**Assigned task:** Write the records out again without change. Leave the pictures behind.

── Input

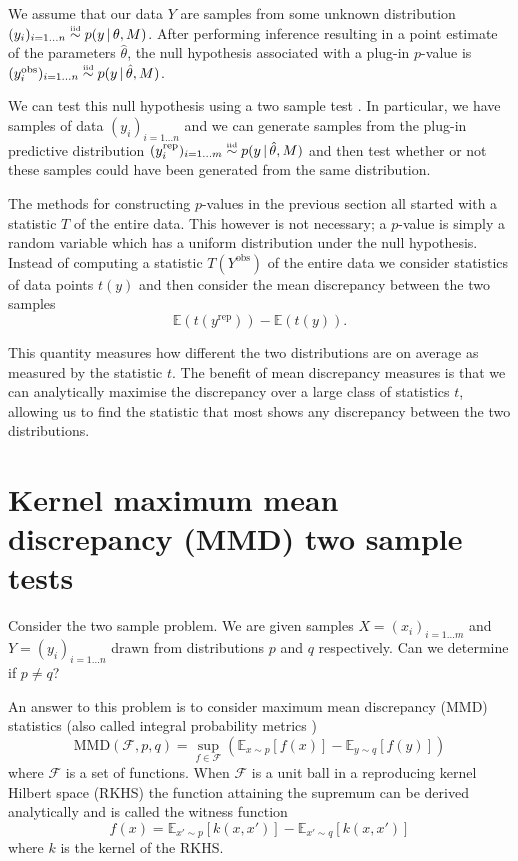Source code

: We assume that our data $Y$ are \iid samples from some unknown distribution ${(y_i)_{i=1\ldots n} \overset{\mbox{\tiny iid}}{\sim} p(y\,|\, \theta, M)}$.
After performing inference resulting in a point estimate of the parameters $\hat\theta$, the null hypothesis associated with a plug-in $p$-value is ${(y^\textrm{obs}_i)_{i=1\ldots n} \overset{\mbox{\tiny iid}}{\sim} p(y \,|\, \hat\theta, M)}$.

We can test this null hypothesis using a two sample test \citep[e.g.][]{Friedman1979-ur, Bickel1969-ao, Hotelling1951-jd}.
In particular, we have samples of data $(y_i)_{i=1\ldots n}$ and we can generate samples from the plug-in predictive distribution ${(y_i^\textrm{rep})_{i=1\ldots m} \overset{\mbox{\tiny iid}}{\sim} p(y \,|\, \hat\theta, M)}$ and then test whether or not these samples could have been generated from the same distribution.

The methods for constructing $p$-values in the previous section all started with a statistic $T$ of the entire data.
This however is not necessary; a $p$-value is simply a random variable which has a uniform distribution under the null hypothesis.
Instead of computing a statistic $T(Y^\textrm{obs})$ of the entire data we consider statistics of data points $t(y)$ and then consider the mean discrepancy between the two samples
\begin{equation}
\mathbb{E}(t(y^\textrm{rep})) - \mathbb{E}(t(y)).
\end{equation}

This quantity measures how different the two distributions are on average as measured by the statistic $t$.
The benefit of mean discrepancy measures is that we can analytically maximise the discrepancy over a large class of statistics $t$, allowing us to find the statistic that most shows any discrepancy between the two distributions.

\section{Kernel maximum mean discrepancy (MMD) two sample tests}

Consider the two sample problem. We are given samples ${X = (x_i)_{i=1\ldots m}}$ and ${Y = (y_i)_{i=1\ldots n}}$ drawn \iid from distributions $p$ and $q$ respectively.
Can we determine if $p \neq q$?

An answer to this problem is to consider maximum mean discrepancy (MMD) \citep{Gretton2008-gs} statistics (also called integral probability metrics \citep{Muller1997-vs})
\begin{equation}
\textrm{MMD}(\mathcal{F},p,q) = \sup_{f \in \mathcal{F}}(\mathbb{E}_{x\sim p}[f(x)] - \mathbb{E}_{y\sim q}[f(y)])
\label{eq:MMD}
\end{equation}
where $\mathcal{F}$ is a set of functions.
When $\mathcal{F}$ is a unit ball in a reproducing kernel Hilbert space (RKHS) the function attaining the supremum can be derived analytically and is called the witness function
\begin{equation}
f(x) = \mathbb{E}_{x'\sim p}[k(x,x')] - \mathbb{E}_{x'\sim q}[k(x,x')]
\label{eq:witness}
\end{equation}
where $k$ is the kernel of the RKHS.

────

**Task answer:**
Source code

: We assume that our data $Y$ are \iid samples from some unknown distribution ${(y_i)_{i=1\ldots n} \overset{\mbox{\tiny iid}}{\sim} p(y\,|\, \theta, M)}$.
After performing inference resulting in a point estimate of the parameters $\hat\theta$, the null hypothesis associated with a plug-in $p$-value is ${(y^\textrm{obs}_i)_{i=1\ldots n} \overset{\mbox{\tiny iid}}{\sim} p(y \,|\, \hat\theta, M)}$.

We can test this null hypothesis using a two sample test \citep[e.g.][]{Friedman1979-ur, Bickel1969-ao, Hotelling1951-jd}.
In particular, we have samples of data $(y_i)_{i=1\ldots n}$ and we can generate samples from the plug-in predictive distribution ${(y_i^\textrm{rep})_{i=1\ldots m} \overset{\mbox{\tiny iid}}{\sim} p(y \,|\, \hat\theta, M)}$ and then test whether or not these samples could have been generated from the same distribution.

The methods for constructing $p$-values in the previous section all started with a statistic $T$ of the entire data.
This however is not necessary; a $p$-value is simply a random variable which has a uniform distribution under the null hypothesis.
Instead of computing a statistic $T(Y^\textrm{obs})$ of the entire data we consider statistics of data points $t(y)$ and then consider the mean discrepancy between the two samples
\begin{equation}
\mathbb{E}(t(y^\textrm{rep})) - \mathbb{E}(t(y)).
\end{equation}

This quantity measures how different the two distributions are on average as measured by the statistic $t$.
The benefit of mean discrepancy measures is that we can analytically maximise the discrepancy over a large class of statistics $t$, allowing us to find the statistic that most shows any discrepancy between the two distributions.

\section{Kernel maximum mean discrepancy (MMD) two sample tests}

Consider the two sample problem. We are given samples ${X = (x_i)_{i=1\ldots m}}$ and ${Y = (y_i)_{i=1\ldots n}}$ drawn \iid from distributions $p$ and $q$ respectively.
Can we determine if $p \neq q$?

An answer to this problem is to consider maximum mean discrepancy (MMD) \citep{Gretton2008-gs} statistics (also called integral probability metrics \citep{Muller1997-vs})
\begin{equation}
\textrm{MMD}(\mathcal{F},p,q) = \sup_{f \in \mathcal{F}}(\mathbb{E}_{x\sim p}[f(x)] - \mathbb{E}_{y\sim q}[f(y)])
\label{eq:MMD}
\end{equation}
where $\mathcal{F}$ is a set of functions.
When $\mathcal{F}$ is a unit ball in a reproducing kernel Hilbert space (RKHS) the function attaining the supremum can be derived analytically and is called the witness function
\begin{equation}
f(x) = \mathbb{E}_{x'\sim p}[k(x,x')] - \mathbb{E}_{x'\sim q}[k(x,x')]
\label{eq:witness}
\end{equation}
where $k$ is the kernel of the RKHS.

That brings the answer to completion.